I have even heard one aeronautics type saying he would welcome a new trade “war” with the U.S. as it would protect Europe from Boeing…
Calhoun will get MAX re-certified with all the MCAS bandages attached. He cannot start his new job until he divests himself from The Blackstone Group board.
He is outgoing, personable, and a former 26 year GE veteran employee. He is another financial expert, whose combined previous work experience and various board leadership positions …virtually all of it within the very high, elite levels of financial acquisitions, leverage buyouts, and company restructuring( especially the last 15 years) …making him a very effective communicator/public leadership figurehead/CEO for Boeing between the FAA, media, Congress, insurance industry, Wall Street, and the general public. Once MAX is back in the air with all of the glowing Boeing commercials sure to be shown to assure the public of it’s safety and superior comfort, Calhoun ( Boeing’s Damage Control Gumby #2) will step down with a statement something akin to “wanting to spend more time with the family”.
Meanwhile, Muilenburg takes home 12 million dollar a year pension, 32 million in performance award dough, 6.6 million in severance pay, and 59 million dollars ( in today’s value) contained within 176,000 shares of Boeing stock. I don’t think he has to worry where his next meal is coming from. He did his job well raising Boeing’s stock prices significantly during his tenure. And he did his job well as Boeing’s Damage Control Gumby #1. I am sure he will not want to jeopardize his separation package with any whistle-blowing.
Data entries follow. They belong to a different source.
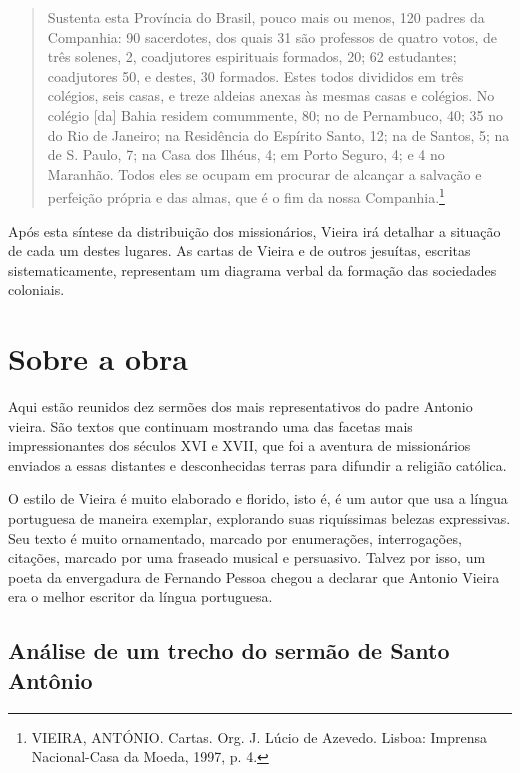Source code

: \begin{quote}
Sustenta esta Província do Brasil, pouco mais ou menos, 120 padres da
Companhia: 90 sacerdotes, dos quais 31 são professos de quatro votos, de
três solenes, 2, coadjutores espirituais formados, 20; 62 estudantes;
coadjutores 50, e destes, 30 formados. Estes todos divididos em três
colégios, seis casas, e treze aldeias anexas às mesmas casas e colégios.
No colégio {[}da{]} Bahia residem comummente, 80; no de Pernambuco, 40;
35 no do Rio de Janeiro; na Residência do Espírito Santo, 12; na de
Santos, 5; na de S. Paulo, 7; na Casa dos Ilhéus, 4; em Porto Seguro, 4;
e 4 no Maranhão. Todos eles se ocupam em procurar de alcançar a salvação
e perfeição própria e das almas, que é o fim da nossa
Companhia.\footnote{VIEIRA, ANTÓNIO. Cartas. Org. J. Lúcio de Azevedo.
  Lisboa: Imprensa Nacional-Casa da Moeda, 1997, p. 4.}
\end{quote}

Após esta síntese da distribuição dos missionários, Vieira irá detalhar
a situação de cada um destes lugares. As cartas de Vieira e de outros
jesuítas, escritas sistematicamente, representam um diagrama verbal da
formação das sociedades coloniais.

\section{Sobre a obra}

Aqui estão reunidos dez sermões dos mais representativos do padre Antonio vieira.
São textos que continuam mostrando uma das facetas mais impressionantes dos
séculos XVI e XVII, que foi a aventura de missionários enviados a essas
distantes e desconhecidas terras para difundir a religião católica.

O estilo de Vieira é muito elaborado e florido, isto é, é um autor que
usa a língua portuguesa de maneira exemplar, explorando suas riquíssimas
belezas expressivas. Seu texto é muito ornamentado, marcado por
enumerações, interrogações, citações, marcado por uma fraseado musical e
persuasivo. Talvez por isso, um poeta da envergadura de Fernando Pessoa chegou a declarar que Antonio Vieira era o melhor escritor da língua portuguesa.

\subsection{Análise de um trecho do sermão de Santo Antônio}


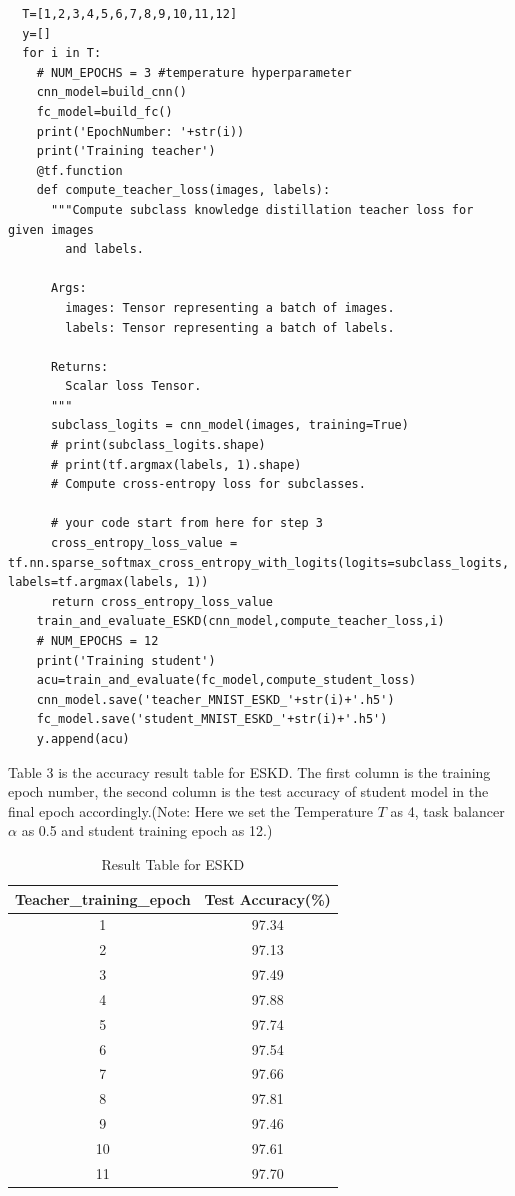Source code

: \documentclass[conference]{IEEEtran}
\begin{document}
  \begin{lstlisting}
  T=[1,2,3,4,5,6,7,8,9,10,11,12]
  y=[]
  for i in T:
    # NUM_EPOCHS = 3 #temperature hyperparameter
    cnn_model=build_cnn()
    fc_model=build_fc()
    print('EpochNumber: '+str(i))
    print('Training teacher')
    @tf.function
    def compute_teacher_loss(images, labels):
      """Compute subclass knowledge distillation teacher loss for given images
        and labels.
  
      Args:
        images: Tensor representing a batch of images.
        labels: Tensor representing a batch of labels.
  
      Returns:
        Scalar loss Tensor.
      """
      subclass_logits = cnn_model(images, training=True)
      # print(subclass_logits.shape)
      # print(tf.argmax(labels, 1).shape)
      # Compute cross-entropy loss for subclasses.
  
      # your code start from here for step 3
      cross_entropy_loss_value = tf.nn.sparse_softmax_cross_entropy_with_logits(logits=subclass_logits, labels=tf.argmax(labels, 1))
      return cross_entropy_loss_value
    train_and_evaluate_ESKD(cnn_model,compute_teacher_loss,i)
    # NUM_EPOCHS = 12
    print('Training student')
    acu=train_and_evaluate(fc_model,compute_student_loss)
    cnn_model.save('teacher_MNIST_ESKD_'+str(i)+'.h5')
    fc_model.save('student_MNIST_ESKD_'+str(i)+'.h5')
    y.append(acu)
  \end{lstlisting}\par
  Table 3 is the accuracy result table for ESKD. The first column is the training epoch number, the second column is the test accuracy of student model in the final epoch accordingly.(Note: Here we set the Temperature $T$ as 4, task balancer $\alpha$ as 0.5 and student training epoch as 12.)\par
  \begin{table}[h]
  \centering
  \begin{tabular}{|c|c|}
  \hline
  Teacher\_training\_epoch & Test Accuracy(\%) \\ \hline
  1                        & 97.34         \\ \hline
  2                        & 97.13         \\ \hline
  3                        & 97.49         \\ \hline
  4                        & 97.88         \\ \hline
  5                        & 97.74         \\ \hline
  6                        & 97.54         \\ \hline
  7                        & 97.66         \\ \hline
  8                        & 97.81         \\ \hline
  9                        & 97.46         \\ \hline
  10                       & 97.61         \\ \hline
  11                       & 97.70         \\ \hline
  \end{tabular}
  \caption{Result Table for ESKD}
  \end{table}
\end{document}
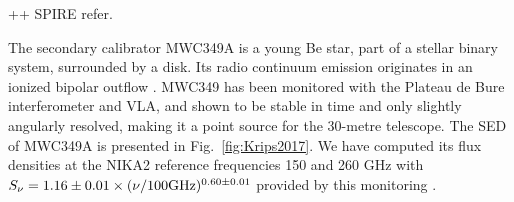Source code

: 


%

\label{se:fluxSec}

++ SPIRE refer.

The secondary calibrator MWC349A is a young Be star, part of a stellar binary system, surrounded by a disk. Its radio
continuum emission originates in an ionized bipolar outflow \cite{Tafoya}.
MWC349 has been monitored with the  Plateau de Bure interferometer and VLA,
and shown to be stable in time and only slightly angularly resolved, making it a point source
for the 30-metre telescope. The SED of MWC349A   \cite{krips} is presented in Fig.~\ref{fig:Krips2017}. We have computed its flux densities at the NIKA2 reference frequencies 150 and 260 GHz with 
$S_\nu = 1.16\pm0.01 \times (\nu/100 \rm{GHz})^{0.60\pm0.01}$ provided by this monitoring \cite{krips}.


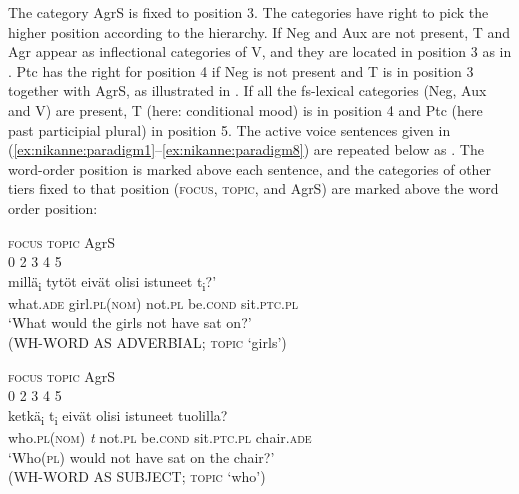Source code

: \documentclass[output=paper]{langsci/langscibook}
\begin{document}
The  category AgrS is fixed to position 3. The  categories have right to pick the higher position according to the  hierarchy.  If Neg and Aux are not present, T and Agr appear as inflectional categories of V, and they are located in position 3 as in . Ptc has the right for position 4 if Neg is not present and T is in position 3 together with AgrS, as illustrated in . If all the fs-lexical categories (Neg, Aux and V) are present, T (here: conditional mood) is in position 4 and Ptc (here past participial plural) in position 5. The active voice sentences given in (\ref{ex:nikanne:paradigm1}--\ref{ex:nikanne:paradigm8}) are repeated below as . The word-order position is marked above each sentence, and the categories of other tiers fixed to that position (\textsc{focus}, \textsc{topic}, and AgrS) are marked above the word order position:



\ea\label{ex:nikanne:26} 
  \ea\label{ex:nikanne:26a}
  \gllll \textsc{focus}           \textsc{topic}              AgrS\\
  0    2   3         4  5\\
    millä\textsubscript{i}               tytöt   eivät              olisi   istuneet                   t\textsubscript{i}?’\\
  what.\textsc{ade}   girl.\textsc{pl}(\textsc{nom}) not.\textsc{pl}         be.\textsc{cond}    sit.\textsc{ptc}.\textsc{pl}\\
  \glt  ‘What would the girls not have sat on?’ \\
  (WH-WORD AS ADVERBIAL; \textsc{topic} ‘girls’)
  
  \ex\label{ex:nikanne:26b}
  \gllll \textsc{focus}           \textsc{topic}              AgrS\\
    0     2   3                     4  5\\
    ketkä\textsubscript{i}     t\textsubscript{i}   eivät   olisi   istuneet   tuolilla?\\
    who.\textsc{pl}(\textsc{nom}) \textit{t}   not.\textsc{pl}   be.\textsc{cond}   sit.\textsc{ptc}.\textsc{pl}    chair.\textsc{ade}\\
  \glt   ‘Who(\textsc{pl}) would not have sat on the chair?’ \\
  (WH-WORD AS SUBJECT; \textsc{topic} ‘who’)
  
\end{document}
Unless Boeing moves it its leadership back to Seattle to co-habituate with its engineering departments as it previously did, I see no signs that Boeing is making an internal cultural shift back toward engineering prowess as its company signature. The headquarter move to Chicago was specifically designed to separate and insulate the executive leadership from engineering. No, in my opinion, the financial horse will be ridden with new vigor. Damn the non-airworthy slat/flap tracks/MCAS torpedoes, full steam ahead!
And you’ve only mention part of Boeing’s troubles. The KC-46 Tanker Program is a disaster as well.
1. A few months ago I spoke with a southwest pilot who’d get on the MAX in a heartbeat. States SW pilots are well trained, lots of $ spent there. strongly suggested that may not have been the case with the 2 crash airlines. foreign, cut-rate training, etc. Why isn’t anyone talking about this? No one would think it OK to turn a 16 year old newly minted driver license Male loose in an INDY car on the track, but it seems OK for LION Air et al to do basically that.
2. Isn’t the KC-46 basically the same airframe as the 767? like the KC135 is basically a 707 with modern engines. Yes I know they made lots of small changes but I doubt it’s a truly completely different (clean-slate) bird. Or do the tweaks the military wants qualify it as a “new” design.